Carpe Noctem !

Posted by James Bell on June 12, 2008 in Blog tagged with

Carpe Noctem ! A Celebration of Tanz der Vampire


by James Bell





“So I bless you with my curse,
And encourage your endeavour.
You’ll be better when you’re worse,
You must die to live forever !”

(‘Gott ist tot’)



Tanz der Vampire (Dance of the Vampires) is the musical adaptation of a cold-blooded Polanski film for which I have never cared. It debuted in Vienna in 1997, and has since been performed successfully across central and eastern Europe. Usually described as a musical, it might be better termed a rock opera, since it is sung-through and uses a system of leitmotifs. The invention of the leitmotif is usually credited to Richard Wagner, so it is wholly appropriate that Jim Steinman, ‘the Wagner of rock’, should have scored this.

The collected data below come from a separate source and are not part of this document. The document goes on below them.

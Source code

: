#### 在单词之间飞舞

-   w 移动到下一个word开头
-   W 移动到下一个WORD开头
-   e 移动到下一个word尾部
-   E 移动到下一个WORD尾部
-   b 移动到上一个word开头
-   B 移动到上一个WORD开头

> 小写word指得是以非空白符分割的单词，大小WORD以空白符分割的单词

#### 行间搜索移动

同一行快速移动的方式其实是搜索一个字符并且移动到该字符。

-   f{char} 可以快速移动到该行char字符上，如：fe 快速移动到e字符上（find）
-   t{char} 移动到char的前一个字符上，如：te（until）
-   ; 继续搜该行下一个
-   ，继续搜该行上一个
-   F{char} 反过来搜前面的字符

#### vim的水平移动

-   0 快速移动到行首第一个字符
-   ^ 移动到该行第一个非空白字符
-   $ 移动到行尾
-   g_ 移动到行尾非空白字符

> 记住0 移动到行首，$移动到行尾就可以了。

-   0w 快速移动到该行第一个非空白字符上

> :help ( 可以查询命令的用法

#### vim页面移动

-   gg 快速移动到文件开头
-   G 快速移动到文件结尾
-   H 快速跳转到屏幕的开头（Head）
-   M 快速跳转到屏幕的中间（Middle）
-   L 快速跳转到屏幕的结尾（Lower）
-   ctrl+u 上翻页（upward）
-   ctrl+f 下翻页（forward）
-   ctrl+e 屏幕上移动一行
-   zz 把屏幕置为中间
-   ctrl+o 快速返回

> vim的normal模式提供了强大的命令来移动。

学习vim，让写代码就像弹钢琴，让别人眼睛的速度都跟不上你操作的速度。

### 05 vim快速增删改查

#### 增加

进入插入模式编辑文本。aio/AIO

The simple plot of Tanz der Vampire is essentially a reworking of Dracula. The doddering vampire-hunter Professor Abronsius and his young assistant Alfred arrive in a remote Transylvanian village; the locals deny the existence of vampires, despite performing a show-stopper about the glories of garlic. But not only is Graf Krolock (whose name obviously recalls Nosferatu, Graf Orlock) real, he has his sights on Sarah, the inn-keeper’s pretty daughter. In a memorable scene, the Count introduces himself through a skylight while Sarah is taking a bath, and descends to invite her to his castle for a ball. This will be the titular ‘dance of the vampires’, which provides the show’s electrifying climax.

Not only Sarah but also Alfred must choose their path: the seductive Count offers himself to each as lover and mentor, respectively. The first act ends with one the best songs, in which von Krolock tells Alfred to follow his heart and stop relying on ‘a senile fool’:


Stay with me and you’ll know love
I’ll heal you of your false ambitions
Leave your boring life behind
Believe in your wildest visions



Harking back to Frank Langella’s Dracula and Anne Rice’s Lestat, these vampires are undeniably evil, yet also charismatic and elegant. They’re a positive breath of fresh air after all the depressed, wimpy bloodsuckers that have plagued popular culture for so long.

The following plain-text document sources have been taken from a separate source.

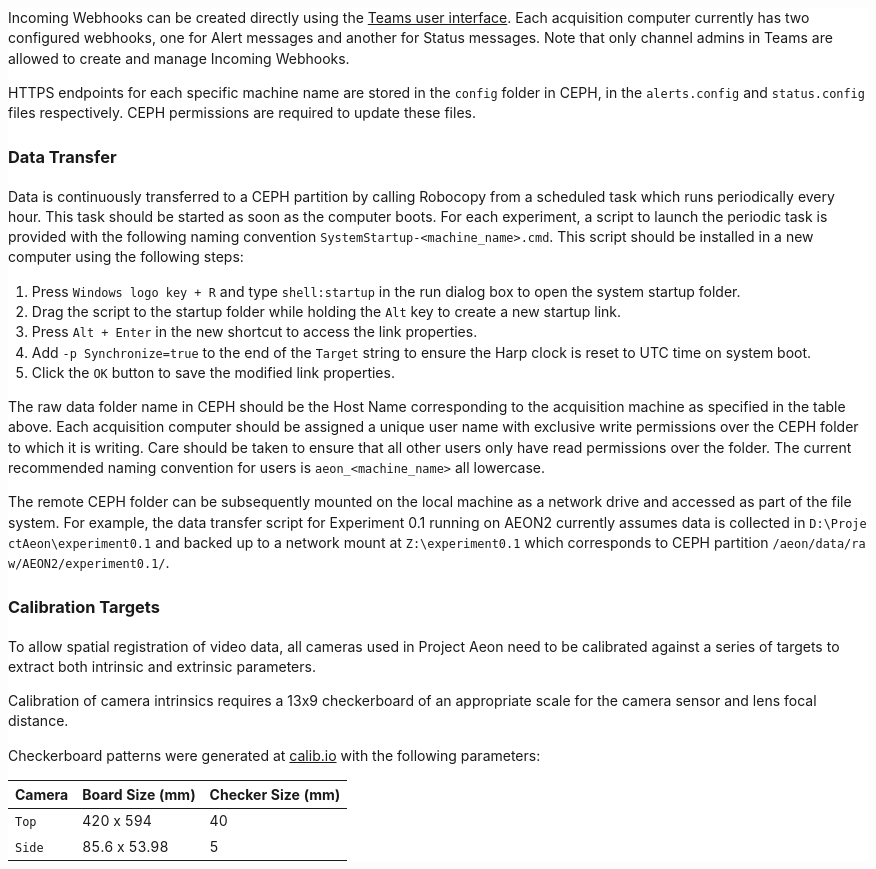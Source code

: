 Incoming Webhooks can be created directly using the [Teams user interface](https://learn.microsoft.com/en-us/microsoftteams/platform/webhooks-and-connectors/how-to/add-incoming-webhook?tabs=dotnet#create-an-incoming-webhook-1). Each acquisition computer currently has two configured webhooks, one for Alert messages and another for Status messages. Note that only channel admins in Teams are allowed to create and manage Incoming Webhooks.

HTTPS endpoints for each specific machine name are stored in the `config` folder in CEPH, in the `alerts.config` and `status.config` files respectively. CEPH permissions are required to update these files.

### Data Transfer

Data is continuously transferred to a CEPH partition by calling Robocopy from a scheduled task which runs periodically every hour. This task should be started as soon as the computer boots. For each experiment, a script to launch the periodic task is provided with the following naming convention `SystemStartup-<machine_name>.cmd`. This script should be installed in a new computer using the following steps:

  1. Press `Windows logo key + R` and type `shell:startup` in the run dialog box to open the system startup folder.
  2. Drag the script to the startup folder while holding the `Alt` key to create a new startup link.
  3. Press `Alt + Enter` in the new shortcut to access the link properties.
  4. Add `-p Synchronize=true` to the end of the `Target` string to ensure the Harp clock is reset to UTC time on system boot.
  5. Click the `OK` button to save the modified link properties.

The raw data folder name in CEPH should be the Host Name corresponding to the acquisition machine as specified in the table above. Each acquisition computer should be assigned a unique user name with exclusive write permissions over the CEPH folder to which it is writing. Care should be taken to ensure that all other users only have read permissions over the folder. The current recommended naming convention for users is `aeon_<machine_name>` all lowercase.

The remote CEPH folder can be subsequently mounted on the local machine as a network drive and accessed as part of the file system. For example, the data transfer script for Experiment 0.1 running on AEON2 currently assumes data is collected in `D:\ProjectAeon\experiment0.1` and backed up to a network mount at `Z:\experiment0.1` which corresponds to CEPH partition `/aeon/data/raw/AEON2/experiment0.1/`.

### Calibration Targets

To allow spatial registration of video data, all cameras used in Project Aeon need to be calibrated against a series of targets to extract both intrinsic and extrinsic parameters.

Calibration of camera intrinsics requires a 13x9 checkerboard of an appropriate scale for the camera sensor and lens focal distance.

Checkerboard patterns were generated at [calib.io](https://calib.io/pages/camera-calibration-pattern-generator) with the following parameters:

| Camera | Board Size (mm) | Checker Size (mm) |
|--------| --------------- |------------------ |
| `Top`  | 420 x 594       | 40                |
| `Side` | 85.6 x 53.98    | 5                 |
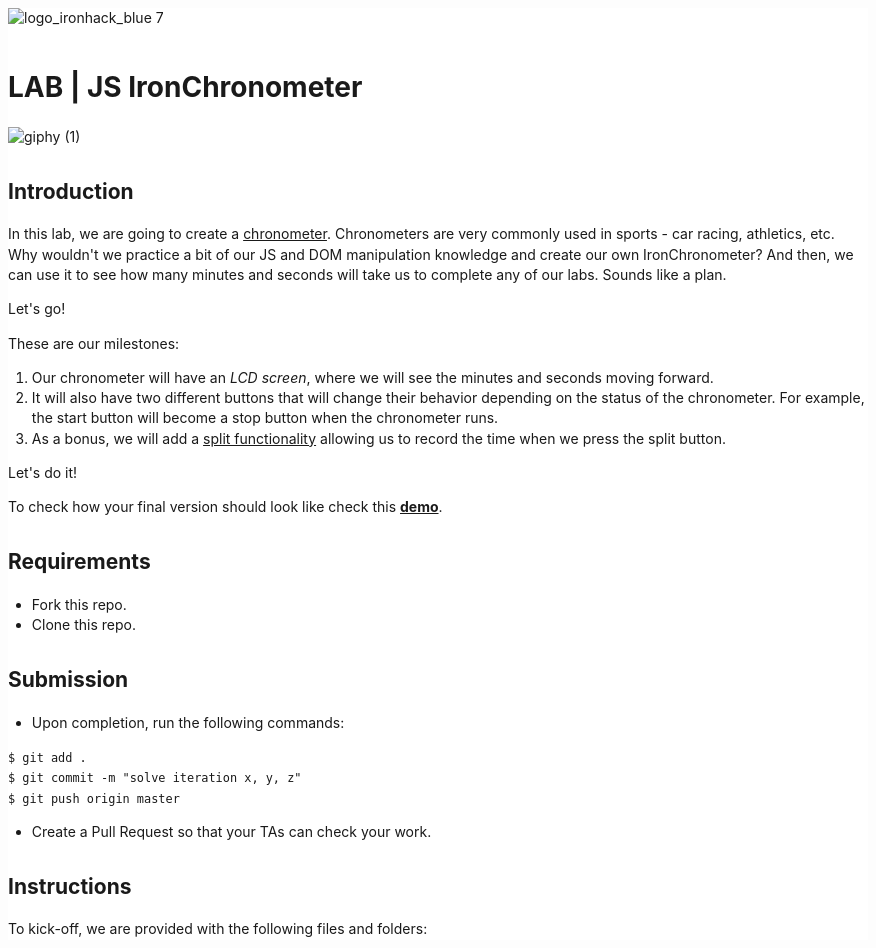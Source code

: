 ![logo_ironhack_blue 7](https://user-images.githubusercontent.com/23629340/40541063-a07a0a8a-601a-11e8-91b5-2f13e4e6b441.png)

# LAB | JS IronChronometer

![giphy (1)](https://user-images.githubusercontent.com/76580/167427065-a674fb55-44ea-448a-a7ef-940b45eeb9df.gif)

## Introduction

In this lab, we are going to create a [chronometer](https://www.dictionary.com/browse/chronometer). Chronometers are very commonly used in sports - car racing, athletics, etc. Why wouldn't we practice a bit of our JS and DOM manipulation knowledge and create our own IronChronometer? And then, we can use it to see how many minutes and seconds will take us to complete any of our labs. Sounds like a plan.

Let's go!

These are our milestones:

1. Our chronometer will have an _LCD screen_, where we will see the minutes and seconds moving forward.
2. It will also have two different buttons that will change their behavior depending on the status of the chronometer. For example, the start button will become a stop button when the chronometer runs.
3. As a bonus, we will add a [split functionality](https://www.google.com/search?q=chronometer+split&oq=chronometer+split) allowing us to record the time when we press the split button.

Let's do it!

To check how your final version should look like check this **[demo](https://sandrabosk.github.io/demo-chrono/index.html)**.

## Requirements

- Fork this repo.
- Clone this repo.

## Submission

- Upon completion, run the following commands:

```shell
$ git add .
$ git commit -m "solve iteration x, y, z"
$ git push origin master
```

- Create a Pull Request so that your TAs can check your work.

## Instructions

To kick-off, we are provided with the following files and folders:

Appropriately for Germanic vampires, they seem to have a thing for Nietzsche: there is an entire song titled ‘Gott ist tot’, for instance. Sarah is told that she will be "better when [she’s] worse", and that she must disregard the social morality inculcated in her: "Everything that they taught you, was nothing but lies ! Everything that they bought you, was nothing but bribes !". Nietzschean also is their obsession with eternal recurrence, a theme of several numbers; and von Krolock’s warning to the Professor that "You must become what you study" paraphrases the famous aphorism about battling monsters.

Like all truly beautiful things, Tanz der Vampire has a streak of romantic melancholy. The Count, like a Buddha, knows that life is a cycle of suffering, and desires which grow by feeding – yet, as he sings in ‘Die Unstillbare Gier’, he is powerless against his endless appetite.

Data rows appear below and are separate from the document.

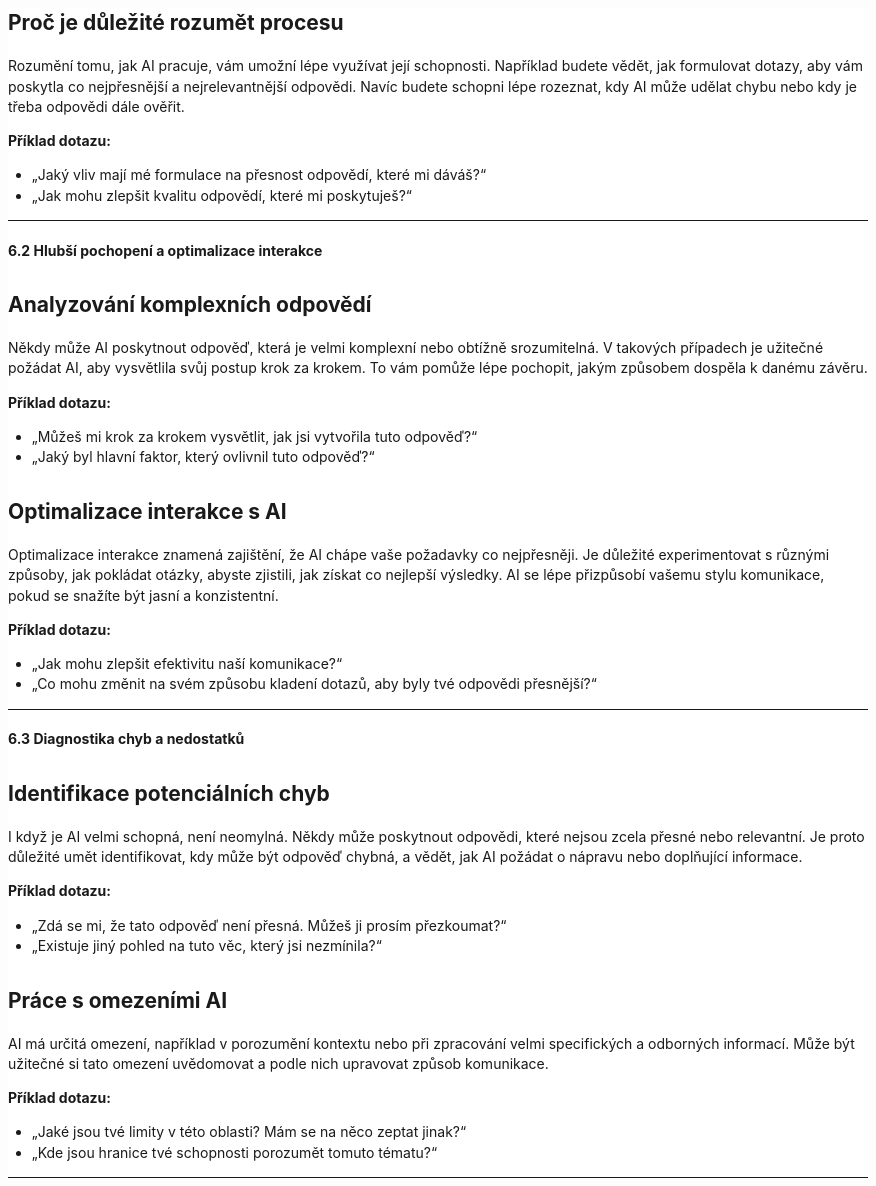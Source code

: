**Proč je důležité rozumět procesu**
---
Rozumění tomu, jak AI pracuje, vám umožní lépe využívat její schopnosti. Například budete vědět, jak formulovat dotazy, aby vám poskytla co nejpřesnější a nejrelevantnější odpovědi. Navíc budete schopni lépe rozeznat, kdy AI může udělat chybu nebo kdy je třeba odpovědi dále ověřit.

**Příklad dotazu:**
- „Jaký vliv mají mé formulace na přesnost odpovědí, které mi dáváš?“
- „Jak mohu zlepšit kvalitu odpovědí, které mi poskytuješ?“

---

#### 6.2 Hlubší pochopení a optimalizace interakce

**Analyzování komplexních odpovědí**
---
Někdy může AI poskytnout odpověď, která je velmi komplexní nebo obtížně srozumitelná. V takových případech je užitečné požádat AI, aby vysvětlila svůj postup krok za krokem. To vám pomůže lépe pochopit, jakým způsobem dospěla k danému závěru.

**Příklad dotazu:**
- „Můžeš mi krok za krokem vysvětlit, jak jsi vytvořila tuto odpověď?“
- „Jaký byl hlavní faktor, který ovlivnil tuto odpověď?“

**Optimalizace interakce s AI**
---
Optimalizace interakce znamená zajištění, že AI chápe vaše požadavky co nejpřesněji. Je důležité experimentovat s různými způsoby, jak pokládat otázky, abyste zjistili, jak získat co nejlepší výsledky. AI se lépe přizpůsobí vašemu stylu komunikace, pokud se snažíte být jasní a konzistentní.

**Příklad dotazu:**
- „Jak mohu zlepšit efektivitu naší komunikace?“
- „Co mohu změnit na svém způsobu kladení dotazů, aby byly tvé odpovědi přesnější?“

---

#### 6.3 Diagnostika chyb a nedostatků

**Identifikace potenciálních chyb**
---
I když je AI velmi schopná, není neomylná. Někdy může poskytnout odpovědi, které nejsou zcela přesné nebo relevantní. Je proto důležité umět identifikovat, kdy může být odpověď chybná, a vědět, jak AI požádat o nápravu nebo doplňující informace.

**Příklad dotazu:**
- „Zdá se mi, že tato odpověď není přesná. Můžeš ji prosím přezkoumat?“
- „Existuje jiný pohled na tuto věc, který jsi nezmínila?“

**Práce s omezeními AI**
---
AI má určitá omezení, například v porozumění kontextu nebo při zpracování velmi specifických a odborných informací. Může být užitečné si tato omezení uvědomovat a podle nich upravovat způsob komunikace.

**Příklad dotazu:**
- „Jaké jsou tvé limity v této oblasti? Mám se na něco zeptat jinak?“
- „Kde jsou hranice tvé schopnosti porozumět tomuto tématu?“

---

Tanz ultilises radically divergent musical styles to underline its thematic dichotomies. Professor Abronsius, whose rationalist hubris ultimately unleashes a plague of vampirism upon the world, has songs that could be from Gilbert and Sullivan. The vampires, by contrast, get rock ballads. Comic, inconsequential patter is contrasted with Wagnerian bombast.


The original Count von Krolock was the late, great Steve Barton, who also originated the part of Raoul, Vicomte de Chagny, in Lloyd Webber’s Phantom. There is a certain symmetry there, not least in the fact that when a farcical adaptation of Tanz appeared on Broadway, Krolock was played by none other than Michael Crawford. The appalling ‘Dance of the Vampires’ kept most of the songs but little else from the original. Still, it was heartening to hear Crawford’s evil laugh again, and his voice retained the weird, almost Bowie-like quality which helped make his Phantom so memorable.

Later Krolocks such as Thomas Borchert and Kevin Tarte aren’t bad, exactly, but the problem is the same as with Phantom: however good subsequent leads are, the originator of the role is unsurpassable. For one thing, other Counts typically lack Steve Barton’s huge voice and regal bearing. Indeed, the entire Vienna cast had a charm which later productions generally cannot match, though they are much slicker and often showcase impressive effects.


When I heard the original cast recording of Tanz, I was wildly impressed. I shouldn’t have been surprised, as I have long been a fan of Jim Steinman and the power ballads he penned for Meat Loaf, Bonnie Tyler et al. I have since been moved to track down numerous cast recordings and DVDs of various productions, including some ultra-rare ones with English subtitles. Despite the Broadway debacle of 2002, I have not lost hope that this magnificent work will eventually get the attention and respect it deserves in the Anglophone world.